Bipartisan Senate support for a compromise FDA food safety bill includes mandatory preventative controls for all foods, new enforcement authorities (mandatory recall), new food import requirements, third party certification programs, and limited new fees on regulated industry. House leaders are likely to press for much higher fees on regulated industry.
The legislation’s main obstacle is distraction—the committees and staff responsible for food safety are now overwhelmed with health care reform.
Child Nutrition Reauthorization
Review of the laws authorizing the child nutrition programs, including School Lunch and Women, Infants, and Children (WIC), is slated for 2009. Top issues are increasing funding for these programs and setting nutrition criteria for foods sold in schools. Focus on health care reform legislation may push this legislation off another year.

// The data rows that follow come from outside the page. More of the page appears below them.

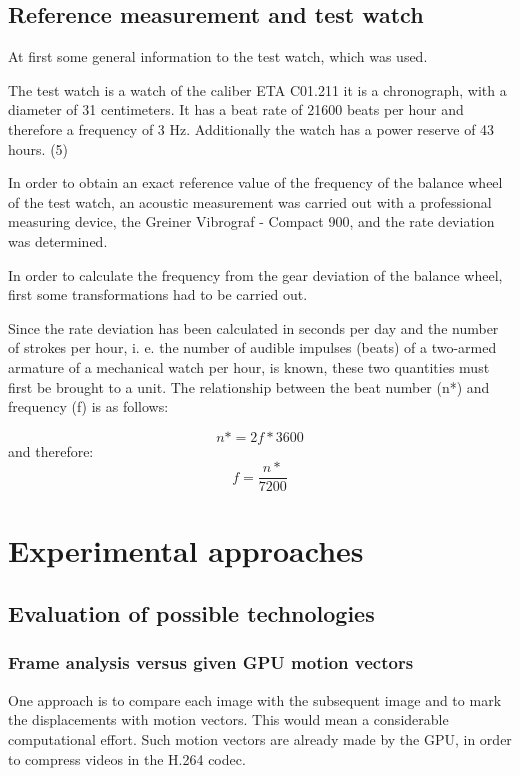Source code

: \documentclass[12pt, a4paper]{report}
\begin{document}
\section{Reference measurement and test watch}
At first some general information to the test watch, which was used.

The test watch is a watch of the caliber ETA C01.211 it is a chronograph, with a diameter of 31 centimeters. It has a beat rate of 21600 beats per hour and therefore a frequency of 3 Hz. Additionally the watch has a power reserve of 43 hours. (5)

In order to obtain an exact reference value of the frequency of the balance wheel of the test watch, an acoustic measurement was carried out with a professional measuring device, the Greiner Vibrograf - Compact 900, and the rate deviation was determined. 

In order to calculate the frequency from the gear deviation of the balance wheel, first some transformations had to be carried out. 

Since the rate deviation has been calculated in seconds per day and the number of strokes per hour, i. e. the number of audible impulses (beats) of a two-armed armature of a mechanical watch per hour, is known, these two quantities must first be brought to a unit. The relationship between the beat number (n*) and frequency (f) is as follows: 

\begin{displaymath}
n* = 2f*3600
 \end{displaymath}
 and therefore:
 \begin{displaymath}
  f = \frac{n*}{7200}
 \end{displaymath}

\chapter {Experimental approaches}

\section {Evaluation of possible technologies}
\subsection{Frame analysis versus given GPU motion vectors}
One approach is to compare each image with the subsequent image and to mark the displacements with motion vectors. This would mean a considerable computational effort.
Such motion vectors are already made by the GPU, in order to compress videos in the H.264 codec.
\end{document}
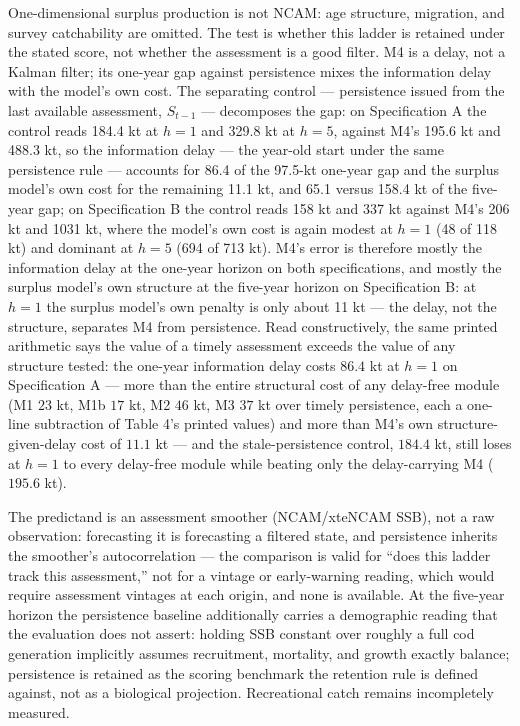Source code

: \documentclass[11pt]{article}
\begin{document}
One-dimensional surplus production is not NCAM: age structure,
migration, and survey catchability are omitted. The test is whether this
ladder is retained under the stated score, not whether the assessment is
a good filter. M4 is a delay, not a Kalman filter; its one-year gap
against persistence mixes the information delay with the model's own
cost. The separating control --- persistence issued from the last
available assessment, \(S_{t-1}\) --- decomposes the gap: on
Specification A the control reads 184.4 kt at \(h = 1\) and 329.8 kt at
\(h = 5\), against M4's 195.6 kt and 488.3 kt, so the information delay
--- the year-old start under the same persistence rule --- accounts for
86.4 of the 97.5-kt one-year gap and the surplus model's own cost for
the remaining 11.1 kt, and 65.1 versus 158.4 kt of the five-year gap; on
Specification B the control reads 158 kt and 337 kt against M4's 206 kt
and 1031 kt, where the model's own cost is again modest at \(h = 1\) (48
of 118 kt) and dominant at \(h = 5\) (694 of 713 kt). M4's error is
therefore mostly the information delay at the one-year horizon on both
specifications, and mostly the surplus model's own structure at the
five-year horizon on Specification B: at \(h = 1\) the surplus model's
own penalty is only about 11 kt --- the delay, not the structure,
separates M4 from persistence. Read constructively, the same printed
arithmetic says the value of a timely assessment exceeds the value of
any structure tested: the one-year information delay costs \(86.4\) kt
at \(h = 1\) on Specification A --- more than the entire structural cost
of any delay-free module (M1 \(23\) kt, M1b \(17\) kt, M2 \(46\) kt, M3
\(37\) kt over timely persistence, each a one-line subtraction of Table
4's printed values) and more than M4's own structure-given-delay cost of
\(11.1\) kt --- and the stale-persistence control, \(184.4\) kt, still
loses at \(h = 1\) to every delay-free module while beating only the
delay-carrying M4 (\(195.6\) kt).

The predictand is an assessment smoother (NCAM/xteNCAM SSB), not a raw
observation: forecasting it is forecasting a filtered state, and
persistence inherits the smoother's autocorrelation --- the comparison
is valid for ``does this ladder track this assessment,'' not for a
vintage or early-warning reading, which would require assessment
vintages at each origin, and none is available. At the five-year horizon
the persistence baseline additionally carries a demographic reading that
the evaluation does not assert: holding SSB constant over roughly a full
cod generation implicitly assumes recruitment, mortality, and growth
exactly balance; persistence is retained as the scoring benchmark the
retention rule is defined against, not as a biological projection.
Recreational catch remains incompletely measured.
\end{document}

Bipartisan legislation in both chambers would require menu and menu board calorie labeling. Bills that would make the requirements nationally uniform have restaurant industry support. Action is expected this year or next.
Single Food Agency
Unfavorable reviews of the new Dept. of Homeland Security have dampened Congressional enthusiasm for a single food agency. An “interim step” proposal would remove food regulation from the FDA to a new agency in U.S. Dept. of Health and Human Services (HHS), but it is unlikely to happen this year.